Janine was once quoted saying:

“The success of every business is based on the quality of people who are hired, that have the right [entrepreneurial] attitude and on the path that you want them to be on. If you haven’t got the right culture or working environment you won’t attract the right people. ^1

Carolyn Cresswell once said:

“I think culture is so important to a business….. [Success] really comes down to my employees” ^2

It is obvious from these two examples that employee culture and entrepreneurial leadership is paramount and directly linked to the success of an organisation.

So why are entrepreneurial practices within the workplace still being largely ignored by many retail business owners or managers ?

The Myth of the Intrapreneur:

Unfortunately, the intrapreneur has been frequently stereotyped or labelled as a ‘difficult employee’ to manage.

This misconception is based on the belief that they are primarily motivated by their own goals and ambitions; they often challenge the status quo, ignoring the guidelines or financial parameters of the company; as well as being risk takers, willing to push the boundaries until their objectives are reached.

The Benefits of Hiring Intrapreneurs:

Without a doubt, the work ethic and ‘code of conduct’ of an intrapreneur differs significantly to the conventional employee.

Intrapreneurs are passionate individuals, with a strong desire for innovation, change, growth, and entrepreneurial success. They are fuelled by new ideas and their desire to be competitive in the marketplace. They will therefore challenge the status quo, but contribute a lot of positives including their enthusiastic attitude, creative thoughts, and pioneering ideas.

SME’s need to embrace and encourage this mindset more proactively within their organisation, so that a dynamic entrepreneurial culture can be encouraged amongst all personnel.

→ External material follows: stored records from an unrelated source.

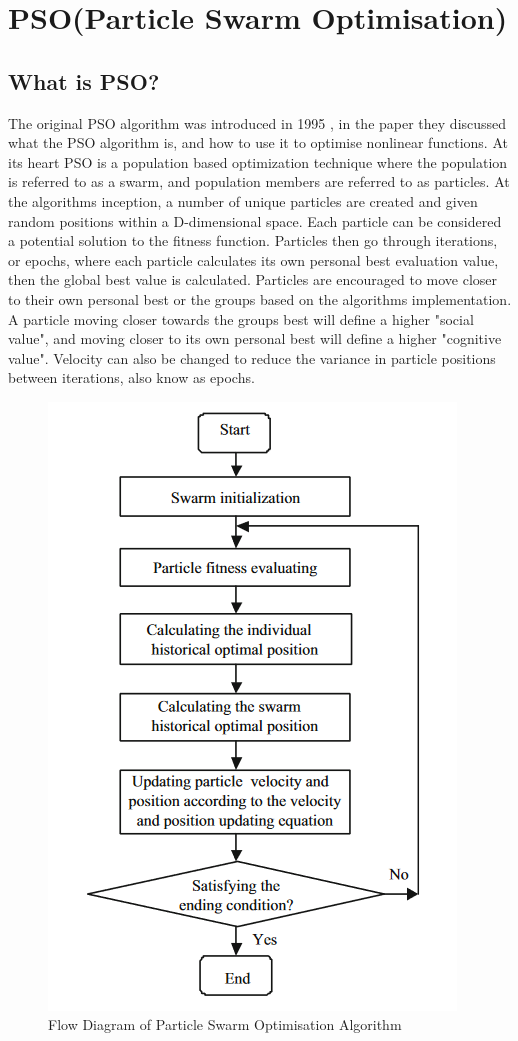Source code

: \documentclass[oneside,12pt]{book}
\begin{document}
\section{PSO(Particle Swarm Optimisation)}
\subsection{What is PSO?}
The original PSO algorithm was introduced in 1995 \cite{kennedy1995particle}, in the paper they discussed what the PSO algorithm is, and how to use it to optimise nonlinear functions. At its heart PSO is a population based optimization technique where the population is referred to as a swarm, and population members are referred to as particles. At the algorithms inception, a number of unique particles are created and given random positions within a D-dimensional space. Each particle can be considered a potential solution to the fitness function. Particles then go through iterations, or epochs, where each particle calculates its own personal best evaluation value, then the global best value is calculated. Particles are encouraged to move closer to their own personal best or the groups based on the algorithms implementation. A particle moving closer towards the groups best will define a higher "social value", and moving closer to its own personal best will define a higher "cognitive value". Velocity can also be changed to reduce the variance in particle positions between iterations, also know as epochs. 
\begin{figure}[H]
    \centering
    \includegraphics[scale=0.6]{Images/PSO_Flow.png}
    \caption{Flow Diagram of Particle Swarm Optimisation Algorithm \cite{wang_tan_liu_2017} }
    \label{fig:Flow Diagram of Particle Swarm Optimisation Algorithm}
\end{figure}
\end{document}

This can be achieved by adopting any of the suggestions below:

1.   Develop a forum or a regular meeting placewhere new ideas can be discussed amongst the team and formerly acknowledged;

2.   Provide positive / encouraging feedbackfor ‘outside the square’ ideas, without dismissing the feasibility of the idea too prematurely;

3.   Avoid micro-managementof the intrapreneur, by providing a higher degree of autonomy.  This will foster trust and build stronger relations;

4.   Avoid ‘red-tape’ and other bureaucratic excuses, which may discourage innovation and prevent anything new from developing;

5.    Reward the high achievers and officially acknowledge their efforts.  Make an extra effort to formerly acknowledge their ‘entrepreneurial’ pursuits;

Gone is the era where the business owner makes all the decisions, and the employee follows strict directives. 

In today’s competitive world, where social media, technology, and consumer trends are changing at an increasing pace, retailers need more entrepreneurial employees or ‘retail intrapeneurs’ to fuel growth, who are willing to co-share decision-making and leadership with their employer.